Subbies plea to have Housing Minister stay put
CONSTRUCTION industry subcontractors have pleaded with Premier Annastacia Palaszczuk to leave Housing Minister Mick de Brenni where he is as she ponders a replacement for Stirling Hinchliffe who resigned as Transport Minister in the wake of the Queensland Rail debacle.
Subcontractors have been alarmed at media reports which suggest a possible shift to Transport for Mr de Brenni who is in the middle of rolling out major reforms to the State's construction sector which has been riddled by a spate of insolvencies amounting to hundreds of millions of dollars.
Mr de Brenni has already overhauled the board of the industry regulator, the Queensland Building and Construction Commission, and is in the process of introducing a raft of security of payment measures meant to protect the state's 85,000 small business subcontractors and their 250,000 employees.
He will be on the Sunshine Coast Thursday as part of a Queensland-wide consultation road show covering a range of industry reforms including the requirement for project bank accounts to ensure subcontractors get paid on time every time.
The call from subbies comes as Queensland Building and Construction board chair Dick Williams yesterday announced a review of the Minimum Financial Requirements linked to licensing that were introduced by the Newman Government in 2014 along with amendments to the Building Construction Payments Act.
Mr Williams said he had been left gobsmacked by the policy he inherited from the old board which he said "failed to provide a strong, proactive regulatory tool to deal with potential financial failures and related offences".
"The QBCC, even with an improved MFR Policy, cannot prevent builders from going bust due to bad management, too-thin margins or other matters out of its control," Mr Williams said.
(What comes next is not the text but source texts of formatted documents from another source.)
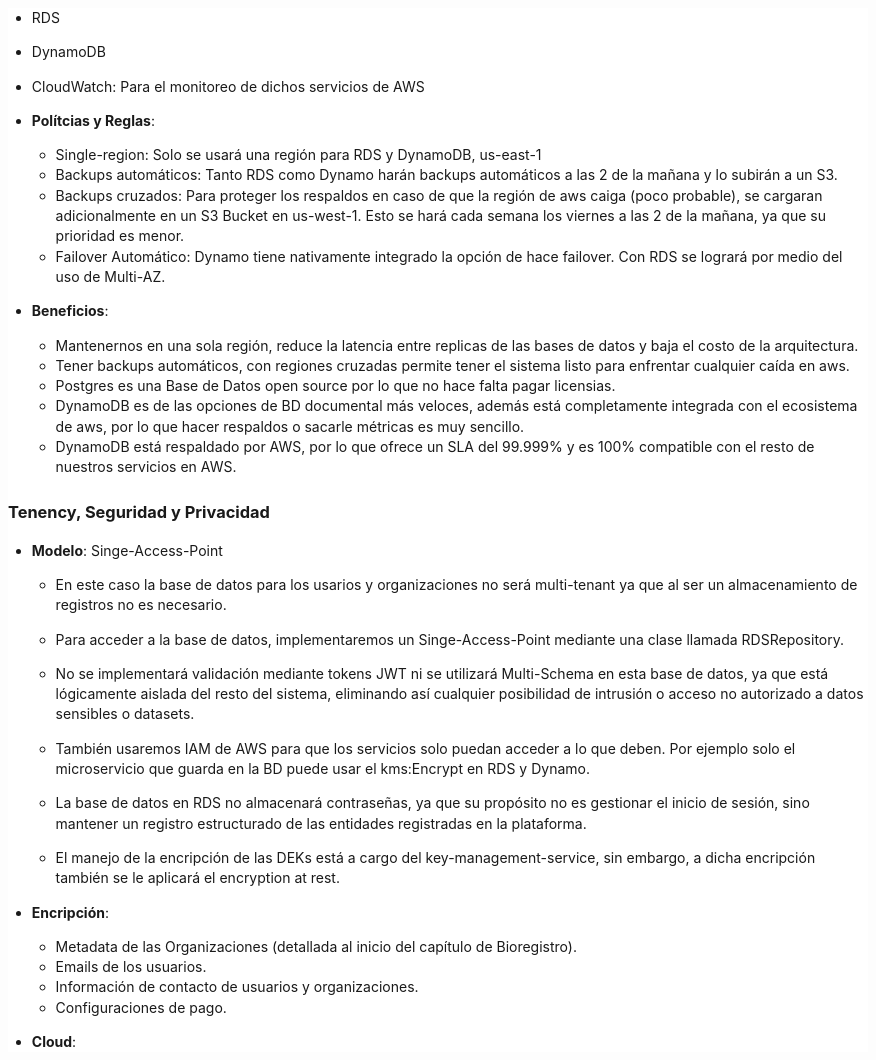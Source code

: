   - RDS
  - DynamoDB
  - CloudWatch: Para el monitoreo de dichos servicios de AWS

- **Polítcias y Reglas**:

  - Single-region: Solo se usará una región para RDS y DynamoDB, us-east-1
  - Backups automáticos: Tanto RDS como Dynamo harán backups automáticos a las 2 de la mañana y lo subirán a un S3.
  - Backups cruzados: Para proteger los respaldos en caso de que la región de aws caiga (poco probable), se cargaran adicionalmente en un S3 Bucket en us-west-1. Esto se hará cada semana los viernes a las 2 de la mañana, ya que su prioridad es menor.
  - Failover Automático: Dynamo tiene nativamente integrado la opción de hace failover. Con RDS se logrará por medio del uso de Multi-AZ.

- **Beneficios**:
  - Mantenernos en una sola región, reduce la latencia entre replicas de las bases de datos y baja el costo de la arquitectura.
  - Tener backups automáticos, con regiones cruzadas permite tener el sistema listo para enfrentar cualquier caída en aws.
  - Postgres es una Base de Datos open source por lo que no hace falta pagar licensias.
  - DynamoDB es de las opciones de BD documental más veloces, además está completamente integrada con el ecosistema de aws, por lo que hacer respaldos o sacarle métricas es muy sencillo.
  - DynamoDB está respaldado por AWS, por lo que ofrece un SLA del 99.999% y es 100% compatible con el resto de nuestros servicios en AWS.

### Tenency, Seguridad y Privacidad

- **Modelo**: Singe-Access-Point

  - En este caso la base de datos para los usarios y organizaciones no será multi-tenant ya que al ser un almacenamiento de registros no es necesario.

  - Para acceder a la base de datos, implementaremos un Singe-Access-Point mediante una clase llamada RDSRepository.

  - No se implementará validación mediante tokens JWT ni se utilizará Multi-Schema en esta base de datos, ya que está lógicamente aislada del resto del sistema, eliminando así cualquier posibilidad de intrusión o acceso no autorizado a datos sensibles o datasets.

  - También usaremos IAM de AWS para que los servicios solo puedan acceder a lo que deben. Por ejemplo solo el microservicio que guarda en la BD puede usar el kms:Encrypt en RDS y Dynamo.

  - La base de datos en RDS no almacenará contraseñas, ya que su propósito no es gestionar el inicio de sesión, sino mantener un registro estructurado de las entidades registradas en la plataforma.

  - El manejo de la encripción de las DEKs está a cargo del key-management-service, sin embargo, a dicha encripción también se le aplicará el encryption at rest.

- **Encripción**:

  - Metadata de las Organizaciones (detallada al inicio del capítulo de Bioregistro).
  - Emails de los usuarios.
  - Información de contacto de usuarios y organizaciones.
  - Configuraciones de pago.

- **Cloud**:
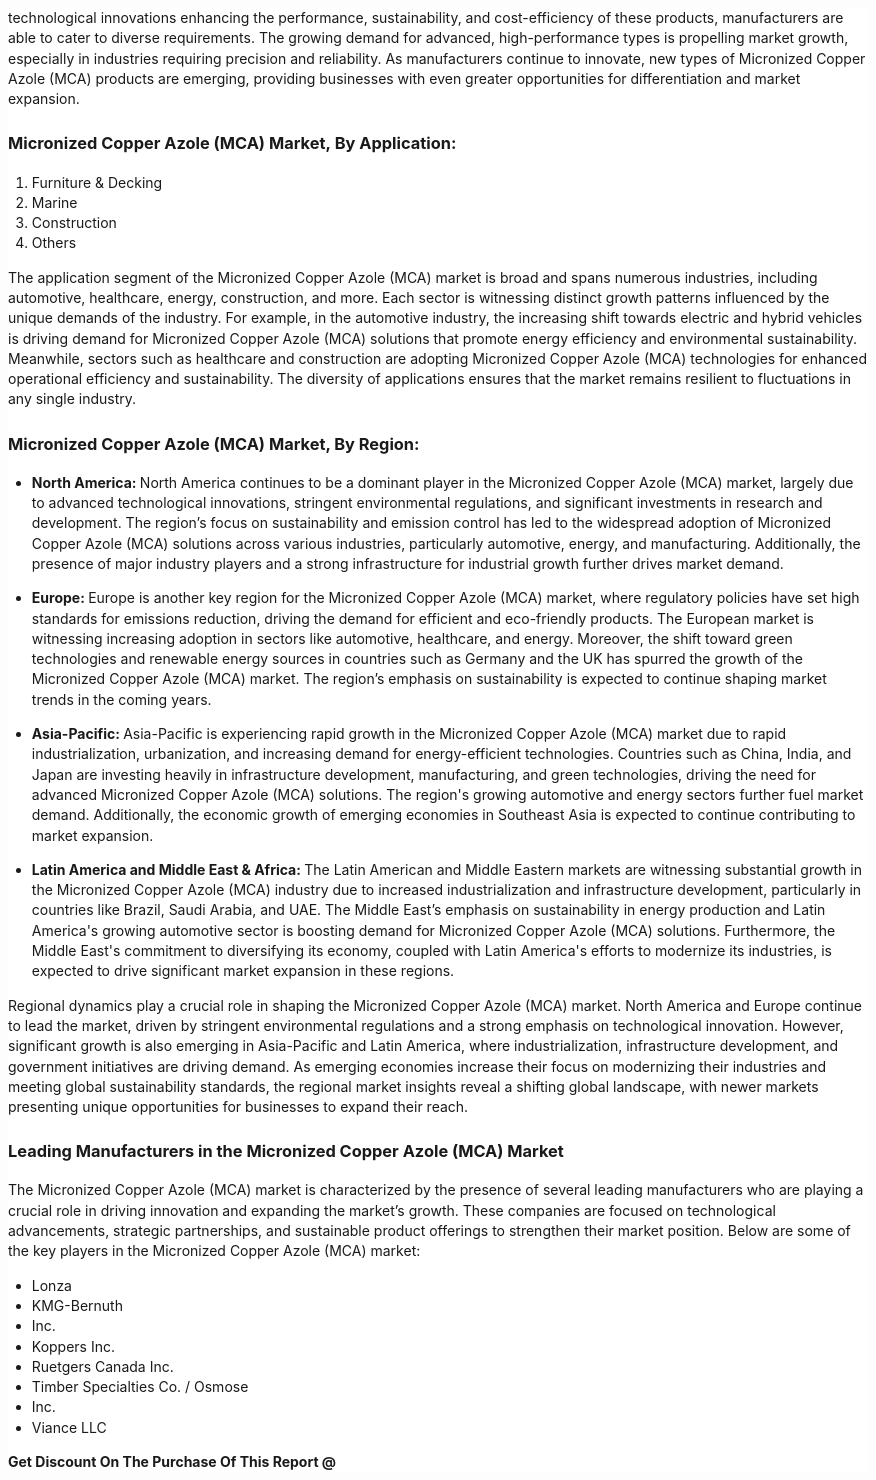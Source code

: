 technological innovations enhancing the performance, sustainability, and cost-efficiency of these products, manufacturers are able to cater to diverse requirements. The growing demand for advanced, high-performance types is propelling market growth, especially in industries requiring precision and reliability. As manufacturers continue to innovate, new types of Micronized Copper Azole (MCA) products are emerging, providing businesses with even greater opportunities for differentiation and market expansion.</p><h3>Micronized Copper Azole (MCA) Market,&nbsp;By Application:</h3><ol><li>Furniture & Decking<li> Marine<li> Construction<li> Others</li></ol><p>The application segment of the Micronized Copper Azole (MCA) market is broad and spans numerous industries, including automotive, healthcare, energy, construction, and more. Each sector is witnessing distinct growth patterns influenced by the unique demands of the industry. For example, in the automotive industry, the increasing shift towards electric and hybrid vehicles is driving demand for Micronized Copper Azole (MCA) solutions that promote energy efficiency and environmental sustainability. Meanwhile, sectors such as healthcare and construction are adopting Micronized Copper Azole (MCA) technologies for enhanced operational efficiency and sustainability. The diversity of applications ensures that the market remains resilient to fluctuations in any single industry.</p><h3>Micronized Copper Azole (MCA) Market, By Region:</h3><ul><li><p><strong>North America:&nbsp;</strong>North America continues to be a dominant player in the Micronized Copper Azole (MCA) market, largely due to advanced technological innovations, stringent environmental regulations, and significant investments in research and development. The region&rsquo;s focus on sustainability and emission control has led to the widespread adoption of Micronized Copper Azole (MCA) solutions across various industries, particularly automotive, energy, and manufacturing. Additionally, the presence of major industry players and a strong infrastructure for industrial growth further drives market demand.</p></li><li><p><strong><strong>Europe:&nbsp;</strong></strong>Europe is another key region for the Micronized Copper Azole (MCA) market, where regulatory policies have set high standards for emissions reduction, driving the demand for efficient and eco-friendly products. The European market is witnessing increasing adoption in sectors like automotive, healthcare, and energy. Moreover, the shift toward green technologies and renewable energy sources in countries such as Germany and the UK has spurred the growth of the Micronized Copper Azole (MCA) market. The region&rsquo;s emphasis on sustainability is expected to continue shaping market trends in the coming years.</p></li><li><p><strong><strong>Asia-Pacific:&nbsp;</strong></strong>Asia-Pacific is experiencing rapid growth in the Micronized Copper Azole (MCA) market due to rapid industrialization, urbanization, and increasing demand for energy-efficient technologies. Countries such as China, India, and Japan are investing heavily in infrastructure development, manufacturing, and green technologies, driving the need for advanced Micronized Copper Azole (MCA) solutions. The region's growing automotive and energy sectors further fuel market demand. Additionally, the economic growth of emerging economies in Southeast Asia is expected to continue contributing to market expansion.</p></li><li><p><strong><strong>Latin America and Middle East &amp; Africa:&nbsp;</strong></strong>The Latin American and Middle Eastern markets are witnessing substantial growth in the Micronized Copper Azole (MCA) industry due to increased industrialization and infrastructure development, particularly in countries like Brazil, Saudi Arabia, and UAE. The Middle East&rsquo;s emphasis on sustainability in energy production and Latin America's growing automotive sector is boosting demand for Micronized Copper Azole (MCA) solutions. Furthermore, the Middle East's commitment to diversifying its economy, coupled with Latin America's efforts to modernize its industries, is expected to drive significant market expansion in these regions.</p></li></ul><p>Regional dynamics play a crucial role in shaping the Micronized Copper Azole (MCA) market. North America and Europe continue to lead the market, driven by stringent environmental regulations and a strong emphasis on technological innovation. However, significant growth is also emerging in Asia-Pacific and Latin America, where industrialization, infrastructure development, and government initiatives are driving demand. As emerging economies increase their focus on modernizing their industries and meeting global sustainability standards, the regional market insights reveal a shifting global landscape, with newer markets presenting unique opportunities for businesses to expand their reach.</p><h3><strong>Leading Manufacturers in the Micronized Copper Azole (MCA) Market</strong></h3><p>The Micronized Copper Azole (MCA) market is characterized by the presence of several leading manufacturers who are playing a crucial role in driving innovation and expanding the market&rsquo;s growth. These companies are focused on technological advancements, strategic partnerships, and sustainable product offerings to strengthen their market position. Below are some of the key players in the Micronized Copper Azole (MCA) market:</p></div><div class="article-main__content" data-test-id="publishing-text-block"><ul><li><span class="">Lonza<li> KMG-Bernuth<li> Inc.<li> Koppers Inc.<li> Ruetgers Canada Inc.<li> Timber Specialties Co. / Osmose<li> Inc.<li> Viance LLC</span></li></ul></div><div class="article-main__content" data-test-id="publishing-text-block"><p><span class="font-[700]"><strong>Get Discount On The Purchase Of This Report @</strong>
"What it will assist with is providing another tool to combat the shonky practices that have been allowed to flourish under the current inadequate MFR provisions."
Subcontractors Alliance spokesman Les Williams said the changes were followed by more than $200m in insolvencies in the sector affecting 3500 subbies and allowed significant non payment by builders.
He said the 2014 legislative changes had allowed an assault on subbies' revenue.
"It's important that it's fixed," Mr Williams said. "It's left too many people financially devastated. But we also want to know how the changes occurred and who influenced them."
In a letter to the Premier Mr Williams said it was "vitally important that Minister de Brenni be allowed to continue his reform. There has been significant work done in this space but a significant amount more is required. We will lose momentum if Minister de Brenni is moved and replaced."